Kepala Pelaksana (Kalak) Badan Penanggulangan Bencana Daerah (BPBD) Kabupaten Banjar, Warsita mengungkap, berkat hujan tersebut titik api di wilayah Kabupaten Banjar menurun.
“Alhamdulillah dengan adanya hujan kami sangat terbantu untuk penanganan karhutla, karena titik api sangat menurun drastis,” jelas Warsita kepada wartabanjar.com Senin (16/10) pagi melalui pesan whatsapp.
Senin (16/10/2023) terpantau hanya ada 5 hotspot di wilayah Kabupaten banjar. Di antaranya 3 titik di Kecamatan Cintapuri Darussalam dan 2 lainnya di Kecamatan Mataraman.
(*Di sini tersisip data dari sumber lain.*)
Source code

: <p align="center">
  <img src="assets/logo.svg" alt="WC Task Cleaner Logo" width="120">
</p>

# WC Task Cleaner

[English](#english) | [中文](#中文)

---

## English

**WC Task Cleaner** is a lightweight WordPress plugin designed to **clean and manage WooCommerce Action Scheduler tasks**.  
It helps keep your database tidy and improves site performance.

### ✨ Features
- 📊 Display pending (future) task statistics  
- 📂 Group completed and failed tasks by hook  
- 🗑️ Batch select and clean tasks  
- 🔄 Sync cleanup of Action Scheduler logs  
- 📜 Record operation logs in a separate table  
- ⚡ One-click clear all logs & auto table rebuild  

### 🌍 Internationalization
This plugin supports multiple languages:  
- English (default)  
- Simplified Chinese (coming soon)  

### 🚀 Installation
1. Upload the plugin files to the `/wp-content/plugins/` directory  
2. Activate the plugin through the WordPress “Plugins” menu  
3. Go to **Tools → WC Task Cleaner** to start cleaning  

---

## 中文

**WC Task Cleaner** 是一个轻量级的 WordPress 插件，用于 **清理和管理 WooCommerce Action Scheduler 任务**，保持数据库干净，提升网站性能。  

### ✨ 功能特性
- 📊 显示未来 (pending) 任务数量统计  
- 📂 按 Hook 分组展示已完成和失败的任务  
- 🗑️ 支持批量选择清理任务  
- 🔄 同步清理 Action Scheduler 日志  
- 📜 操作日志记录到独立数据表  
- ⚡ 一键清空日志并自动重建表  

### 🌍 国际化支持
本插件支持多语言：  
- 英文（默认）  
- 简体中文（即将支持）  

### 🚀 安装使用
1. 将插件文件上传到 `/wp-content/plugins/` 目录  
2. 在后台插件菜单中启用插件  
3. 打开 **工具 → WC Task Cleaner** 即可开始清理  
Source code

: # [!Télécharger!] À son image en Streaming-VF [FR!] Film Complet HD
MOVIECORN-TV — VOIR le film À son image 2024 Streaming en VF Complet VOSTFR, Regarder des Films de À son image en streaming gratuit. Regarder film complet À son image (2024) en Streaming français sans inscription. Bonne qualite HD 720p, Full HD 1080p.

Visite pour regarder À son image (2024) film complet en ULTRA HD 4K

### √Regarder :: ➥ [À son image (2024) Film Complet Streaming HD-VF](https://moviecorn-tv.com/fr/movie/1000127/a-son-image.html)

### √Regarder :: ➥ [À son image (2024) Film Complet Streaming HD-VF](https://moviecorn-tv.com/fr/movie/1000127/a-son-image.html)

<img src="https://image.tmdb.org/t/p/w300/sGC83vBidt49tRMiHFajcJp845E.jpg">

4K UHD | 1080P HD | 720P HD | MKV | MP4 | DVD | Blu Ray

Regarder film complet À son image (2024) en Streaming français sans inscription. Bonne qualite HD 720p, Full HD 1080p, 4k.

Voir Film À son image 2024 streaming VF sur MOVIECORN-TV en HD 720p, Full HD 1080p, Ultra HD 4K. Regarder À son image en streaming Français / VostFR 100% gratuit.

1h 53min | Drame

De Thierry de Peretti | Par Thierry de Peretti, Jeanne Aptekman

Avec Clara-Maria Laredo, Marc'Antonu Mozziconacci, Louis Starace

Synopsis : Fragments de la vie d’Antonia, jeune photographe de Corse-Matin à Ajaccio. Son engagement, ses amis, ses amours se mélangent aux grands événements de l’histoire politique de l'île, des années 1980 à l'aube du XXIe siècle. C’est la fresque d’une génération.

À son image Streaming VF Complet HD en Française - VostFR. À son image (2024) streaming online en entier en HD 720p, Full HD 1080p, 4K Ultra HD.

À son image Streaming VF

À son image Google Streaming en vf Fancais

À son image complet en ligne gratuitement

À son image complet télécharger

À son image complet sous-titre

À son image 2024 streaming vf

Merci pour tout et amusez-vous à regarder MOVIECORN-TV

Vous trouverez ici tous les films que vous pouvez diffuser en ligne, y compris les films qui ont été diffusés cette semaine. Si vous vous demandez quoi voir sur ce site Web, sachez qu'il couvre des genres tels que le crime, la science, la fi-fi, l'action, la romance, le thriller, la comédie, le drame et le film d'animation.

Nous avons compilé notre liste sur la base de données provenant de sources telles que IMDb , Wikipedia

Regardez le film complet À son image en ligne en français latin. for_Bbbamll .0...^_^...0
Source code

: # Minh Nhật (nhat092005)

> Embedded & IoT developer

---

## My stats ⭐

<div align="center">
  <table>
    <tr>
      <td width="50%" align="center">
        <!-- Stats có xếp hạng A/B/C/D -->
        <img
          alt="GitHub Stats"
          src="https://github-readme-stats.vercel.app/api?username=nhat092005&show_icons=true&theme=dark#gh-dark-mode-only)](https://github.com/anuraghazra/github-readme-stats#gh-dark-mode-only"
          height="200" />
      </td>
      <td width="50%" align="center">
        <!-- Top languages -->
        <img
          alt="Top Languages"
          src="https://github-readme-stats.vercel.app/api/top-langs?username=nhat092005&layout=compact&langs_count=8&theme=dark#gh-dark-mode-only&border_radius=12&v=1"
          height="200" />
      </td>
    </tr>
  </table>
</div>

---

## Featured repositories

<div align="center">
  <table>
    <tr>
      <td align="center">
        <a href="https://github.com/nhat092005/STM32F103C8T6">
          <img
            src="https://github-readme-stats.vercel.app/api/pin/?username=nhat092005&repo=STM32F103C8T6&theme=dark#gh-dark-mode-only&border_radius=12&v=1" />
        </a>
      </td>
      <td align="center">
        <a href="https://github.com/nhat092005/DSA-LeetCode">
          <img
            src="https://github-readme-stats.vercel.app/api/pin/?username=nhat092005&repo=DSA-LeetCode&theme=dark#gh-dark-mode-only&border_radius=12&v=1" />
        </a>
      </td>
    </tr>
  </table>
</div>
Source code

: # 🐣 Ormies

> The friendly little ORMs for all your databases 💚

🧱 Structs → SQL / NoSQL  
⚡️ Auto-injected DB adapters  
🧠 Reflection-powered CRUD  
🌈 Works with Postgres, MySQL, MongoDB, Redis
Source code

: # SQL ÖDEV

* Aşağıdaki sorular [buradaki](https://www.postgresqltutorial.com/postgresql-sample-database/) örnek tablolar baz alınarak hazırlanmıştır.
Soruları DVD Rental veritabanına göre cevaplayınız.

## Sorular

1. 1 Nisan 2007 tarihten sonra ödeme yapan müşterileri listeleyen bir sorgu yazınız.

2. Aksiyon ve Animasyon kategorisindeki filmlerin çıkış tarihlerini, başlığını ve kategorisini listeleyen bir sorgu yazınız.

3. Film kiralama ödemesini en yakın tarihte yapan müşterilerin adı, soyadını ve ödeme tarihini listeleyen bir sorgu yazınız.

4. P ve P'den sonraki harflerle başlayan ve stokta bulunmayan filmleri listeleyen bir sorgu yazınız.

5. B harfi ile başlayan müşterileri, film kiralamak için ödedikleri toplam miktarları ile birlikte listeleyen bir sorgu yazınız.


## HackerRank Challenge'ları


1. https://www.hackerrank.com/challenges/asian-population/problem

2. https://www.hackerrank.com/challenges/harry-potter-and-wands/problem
Baca juga: Kapolres Banjar Resmi Pecat Bripka Deny Wahyu Prasatyo
Lebih lanjut, Kabupaten Banjar hingga saat ini masih berstatus siaga karhutla meskipun sudah ada sekitar 630 hektare lahan yang terbakar per 1 Oktober 2023 lalu.
“Ada beberapa alasan, yang pertama kita mengefektifkan posko yang ada, selain itu di anggaran perubahan, dana untuk karhutla sudah diketok sebesar Rp 1,4 miliar,” jelas Warsita lagi.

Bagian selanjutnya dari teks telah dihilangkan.